COCA-COLA Zimbabwe’s decision this week to honour two late Zimpapers sportswriters, Paul Mundandi and Roy Matiki, for the scribes’ contributions to the growth and success of the Copa Coca-Cola schools football tournament could not have come at a more appropriate time.

That the soft-drink manufacturing giant decided to hold a special function, where they honoured the two late journalists, just a day before the globe marked World Press Freedom Day, was a masterstroke in terms of timing for the event.

Matiki, who died in 2012, and Mundandi, who pases on in November last year, were our dear colleagues at this organisation and they were some of the most devoted sportswriters of their time, usually committing themselves to tough trips across the country to cover various events.

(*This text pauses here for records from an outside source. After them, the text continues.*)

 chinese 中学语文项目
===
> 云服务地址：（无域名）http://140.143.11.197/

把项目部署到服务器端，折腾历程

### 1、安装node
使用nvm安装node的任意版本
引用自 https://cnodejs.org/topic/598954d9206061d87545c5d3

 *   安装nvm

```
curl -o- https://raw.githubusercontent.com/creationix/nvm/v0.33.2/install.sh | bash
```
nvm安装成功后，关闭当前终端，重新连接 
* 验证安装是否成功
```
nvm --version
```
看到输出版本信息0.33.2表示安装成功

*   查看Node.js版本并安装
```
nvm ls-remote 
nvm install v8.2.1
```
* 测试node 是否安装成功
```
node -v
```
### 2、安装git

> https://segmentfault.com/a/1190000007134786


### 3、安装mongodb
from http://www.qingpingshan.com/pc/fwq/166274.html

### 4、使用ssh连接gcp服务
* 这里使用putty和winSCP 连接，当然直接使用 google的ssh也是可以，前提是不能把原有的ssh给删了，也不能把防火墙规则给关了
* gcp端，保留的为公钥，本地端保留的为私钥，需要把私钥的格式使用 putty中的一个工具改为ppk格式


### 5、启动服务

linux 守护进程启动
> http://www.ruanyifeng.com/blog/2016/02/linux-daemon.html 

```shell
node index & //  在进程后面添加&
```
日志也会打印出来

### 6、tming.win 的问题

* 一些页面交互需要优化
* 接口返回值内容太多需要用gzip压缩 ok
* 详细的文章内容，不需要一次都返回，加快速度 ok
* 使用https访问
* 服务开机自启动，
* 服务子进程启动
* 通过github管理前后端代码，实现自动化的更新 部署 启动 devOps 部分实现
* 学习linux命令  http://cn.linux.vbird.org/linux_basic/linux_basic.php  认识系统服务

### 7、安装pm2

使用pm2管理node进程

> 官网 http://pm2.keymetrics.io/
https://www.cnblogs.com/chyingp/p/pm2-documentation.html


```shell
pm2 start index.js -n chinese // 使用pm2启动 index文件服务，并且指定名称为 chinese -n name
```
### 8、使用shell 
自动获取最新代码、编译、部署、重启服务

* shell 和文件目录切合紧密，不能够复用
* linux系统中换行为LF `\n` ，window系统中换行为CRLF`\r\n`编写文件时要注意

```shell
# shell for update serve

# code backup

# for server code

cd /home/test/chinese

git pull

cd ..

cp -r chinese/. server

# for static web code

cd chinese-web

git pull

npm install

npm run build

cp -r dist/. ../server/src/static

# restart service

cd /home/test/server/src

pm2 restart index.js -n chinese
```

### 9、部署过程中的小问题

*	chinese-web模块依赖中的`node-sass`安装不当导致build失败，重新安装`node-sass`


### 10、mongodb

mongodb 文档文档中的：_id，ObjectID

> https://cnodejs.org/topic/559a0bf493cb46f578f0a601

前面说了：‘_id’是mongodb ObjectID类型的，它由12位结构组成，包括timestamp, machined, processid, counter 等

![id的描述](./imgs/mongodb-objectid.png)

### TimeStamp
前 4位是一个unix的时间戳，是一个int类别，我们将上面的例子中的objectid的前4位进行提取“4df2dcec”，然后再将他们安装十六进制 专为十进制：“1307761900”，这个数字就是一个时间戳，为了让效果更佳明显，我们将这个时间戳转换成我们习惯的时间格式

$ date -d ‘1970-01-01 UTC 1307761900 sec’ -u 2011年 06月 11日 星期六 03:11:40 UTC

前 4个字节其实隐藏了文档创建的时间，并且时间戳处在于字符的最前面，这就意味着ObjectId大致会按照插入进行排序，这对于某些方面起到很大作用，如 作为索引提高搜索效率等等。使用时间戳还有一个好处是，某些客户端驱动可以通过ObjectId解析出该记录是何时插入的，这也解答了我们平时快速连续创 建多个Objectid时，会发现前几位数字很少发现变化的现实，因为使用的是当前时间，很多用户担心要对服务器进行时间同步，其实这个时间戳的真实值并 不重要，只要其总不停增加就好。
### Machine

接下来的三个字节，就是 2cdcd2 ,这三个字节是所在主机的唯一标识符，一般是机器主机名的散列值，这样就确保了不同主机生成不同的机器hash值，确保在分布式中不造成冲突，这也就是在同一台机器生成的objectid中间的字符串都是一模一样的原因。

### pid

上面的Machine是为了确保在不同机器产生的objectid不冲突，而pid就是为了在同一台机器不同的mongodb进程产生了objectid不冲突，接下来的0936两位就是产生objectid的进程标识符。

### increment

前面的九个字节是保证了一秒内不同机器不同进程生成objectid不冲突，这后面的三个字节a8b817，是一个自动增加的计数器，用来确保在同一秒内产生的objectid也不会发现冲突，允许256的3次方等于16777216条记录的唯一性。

They invested a lot of their time to the coverage of the Copa Coca-Cola schools football tournament, which started in this country in 1989, and which has spread across the globe and is now staged in more than 60 countries, across five continents around the world on an annual basis.

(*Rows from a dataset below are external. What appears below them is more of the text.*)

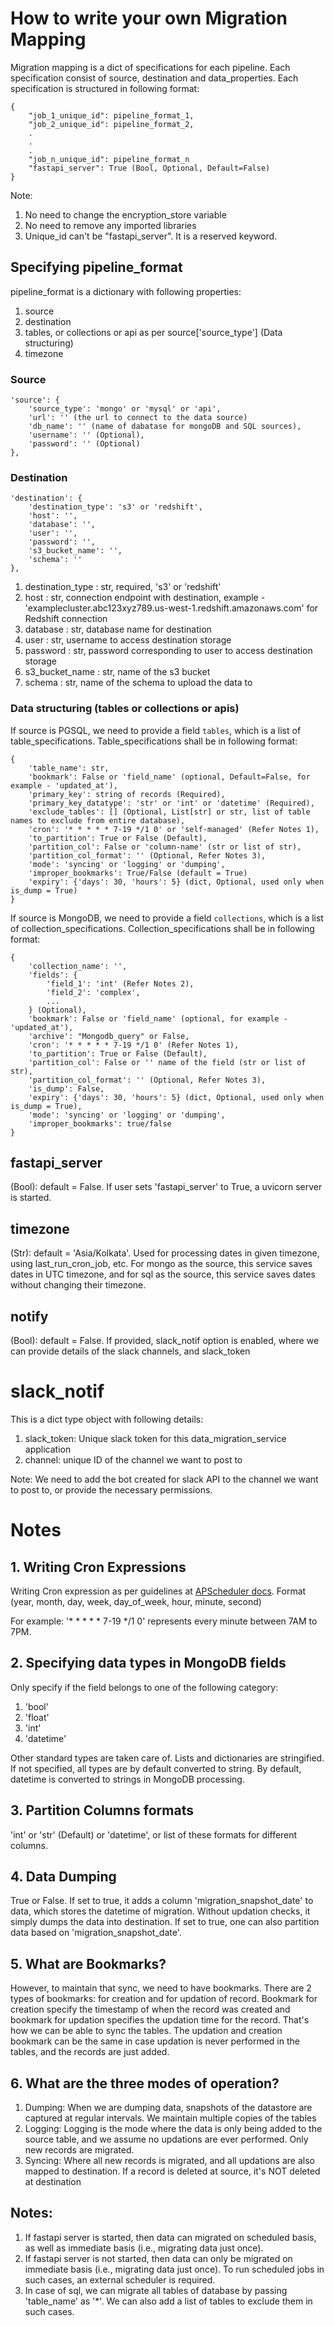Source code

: # How to write your own Migration Mapping

Migration mapping is a dict of specifications for each pipeline. Each specification consist of source, destination and data_properties. Each specification is structured in following format:
```
{
    "job_1_unique_id": pipeline_format_1,
    "job_2_unique_id": pipeline_format_2,
    .
    .
    .
    "job_n_unique_id": pipeline_format_n
    "fastapi_server": True (Bool, Optional, Default=False)
}
```

Note:
1. No need to change the encryption_store variable
2. No need to remove any imported libraries
3. Unique_id can't be "fastapi_server". It is a reserved keyword.

## Specifying pipeline_format
pipeline_format is a dictionary with following properties:
1. source
2. destination
3. tables, or collections or api as per source['source_type'] (Data structuring)
4. timezone

### Source
```
'source': {
    'source_type': 'mongo' or 'mysql' or 'api',
    'url': '' (the url to connect to the data source)
    'db_name': '' (name of dabatase for mongoDB and SQL sources),
    'username': '' (Optional),
    'password': '' (Optional)
},
```

### Destination
```
'destination': {
    'destination_type': 's3' or 'redshift',
    'host': '',
    'database': '',
    'user': '',
    'password': '',
    's3_bucket_name': '',
    'schema': ''
},
```

1. destination_type : str, required, 's3' or 'redshift'
2. host : str, connection endpoint with destination, example - 'examplecluster.abc123xyz789.us-west-1.redshift.amazonaws.com' for Redshift connection
3. database : str, database name for destination
4. user : str, username to access destination storage
5. password : str, password corresponding to user to access destination storage
6. s3_bucket_name : str, name of the s3 bucket
7. schema : str, name of the schema to upload the data to

### Data structuring (tables or collections or apis)
If source is PGSQL, we need to provide a field ```tables```, which is a list of table_specifications. Table_specifications shall be in following format:
```
{
    'table_name': str,
    'bookmark': False or 'field_name' (optional, Default=False, for example - 'updated_at'),
    'primary_key': string of records (Required),
    'primary_key_datatype': 'str' or 'int' or 'datetime' (Required),
    'exclude_tables': [] (Optional, List[str] or str, list of table names to exclude from entire database),
    'cron': '* * * * * 7-19 */1 0' or 'self-managed' (Refer Notes 1),
    'to_partition': True or False (Default),
    'partition_col': False or 'column-name' (str or list of str),
    'partition_col_format': '' (Optional, Refer Notes 3),
    'mode': 'syncing' or 'logging' or 'dumping',
    'improper_bookmarks': True/False (default = True)
    'expiry': {'days': 30, 'hours': 5} (dict, Optional, used only when is_dump = True)
}
```

If source is MongoDB, we need to provide a field ```collections```, which is a list of collection_specifications. Collection_specifications shall be in following format:
```
{
    'collection_name': '',
    'fields': {
        'field_1': 'int' (Refer Notes 2),
        'field_2': 'complex', 
        ...
    } (Optional),
    'bookmark': False or 'field_name' (optional, for example - 'updated_at'),
    'archive': "Mongodb_query" or False,
    'cron': '* * * * * 7-19 */1 0' (Refer Notes 1),
    'to_partition': True or False (Default),
    'partition_col': False or '' name of the field (str or list of str),
    'partition_col_format': '' (Optional, Refer Notes 3),
    'is_dump': False,
    'expiry': {'days': 30, 'hours': 5} (dict, Optional, used only when is_dump = True),
    'mode': 'syncing' or 'logging' or 'dumping',
    'improper_bookmarks': true/false
}
```

## fastapi_server
(Bool): default = False. If user sets 'fastapi_server' to True, a uvicorn server is started.

## timezone
(Str): default = 'Asia/Kolkata'. Used for processing dates in given timezone, using last_run_cron_job, etc. For mongo as the source, this service saves dates in UTC timezone, and for sql as the source, this service saves dates without changing their timezone.

## notify
(Bool): default = False. If provided, slack_notif option is enabled, where we can provide details of the slack channels, and slack_token


# slack_notif
This is a dict type object with following details:
1. slack_token: Unique slack token for this data_migration_service application
2. channel: unique ID of the channel we want to post to

Note: We need to add the bot created for slack API to the channel we want to post to, or provide the necessary permissions.

# Notes

## 1. Writing Cron Expressions
Writing Cron expression as per guidelines at [APScheduler docs](https://apscheduler.readthedocs.io/en/v2.1.0/cronschedule.html). Format (year, month, day, week, day_of_week, hour, minute, second)

For example: '* * * * * 7-19 */1 0' represents every minute between 7AM to 7PM.

## 2. Specifying data types in MongoDB fields
Only specify if the field belongs to one of the following category:
1. 'bool'
2. 'float'
3. 'int'
4. 'datetime'

Other standard types are taken care of. Lists and dictionaries are stringified. If not specified, all types are by default converted to string. By default, datetime is converted to strings in MongoDB processing.

## 3. Partition Columns formats

'int' or 'str' (Default) or 'datetime', or list of these formats for different columns.

## 4. Data Dumping

True or False. If set to true, it adds a column 'migration_snapshot_date' to data, which stores the datetime of migration. Without updation checks, it simply dumps the data into destination. If set to true, one can also partition data based on 'migration_snapshot_date'.

## 5. What are Bookmarks?
However, to maintain that sync, we need to have bookmarks. There are 2 types of bookmarks: for creation and for updation of record. Bookmark for creation specify the timestamp of when the record was created and bookmark for updation specifies the updation time for the record. That's how we can be able to sync the tables.
The updation and creation bookmark can be the same in case updation is never performed in the tables, and the records are just added.

## 6. What are the three modes of operation?
1. Dumping: When we are dumping data, snapshots of the datastore are captured at regular intervals. We maintain multiple copies of the tables
2. Logging: Logging is the mode where the data is only being added to the source table, and we assume no updations are ever performed. Only new records are migrated.
3. Syncing: Where all new records is migrated, and all updations are also mapped to destination. If a record is deleted at source, it's NOT deleted at destination

## Notes:
1. If fastapi server is started, then data can migrated on scheduled basis, as well as immediate basis (i.e., migrating data just once).
2. If fastapi server is not started, then data can only be migrated on immediate basis (i.e., migrating data just once). To run scheduled jobs in such cases, an external scheduler is required.
3. In case of sql, we can migrate all tables of database by passing 'table_name' as '*'. We can also add a list of tables to exclude them in such cases.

More than 80 000 schools around the world have been taking part in the Copa Coca-Cola tournament, with more than 1,3 million teenage footballers showcasing their budding talents in the game.

That we are the pioneers of this tournament, where some visionary Zimbabweans decided to invest in the sponsorship of schools football about 30 years ago and, with the passage of time, provided a model which has been copied around the world, is something that should be giving all of us a measure of pride.

A global research study on the tournament conducted by Coca-Cola heaped lavish praise on Zimbabwe for its pioneering role in this schools tourney and how this country’s version has continued to set the benchmark for others to follow.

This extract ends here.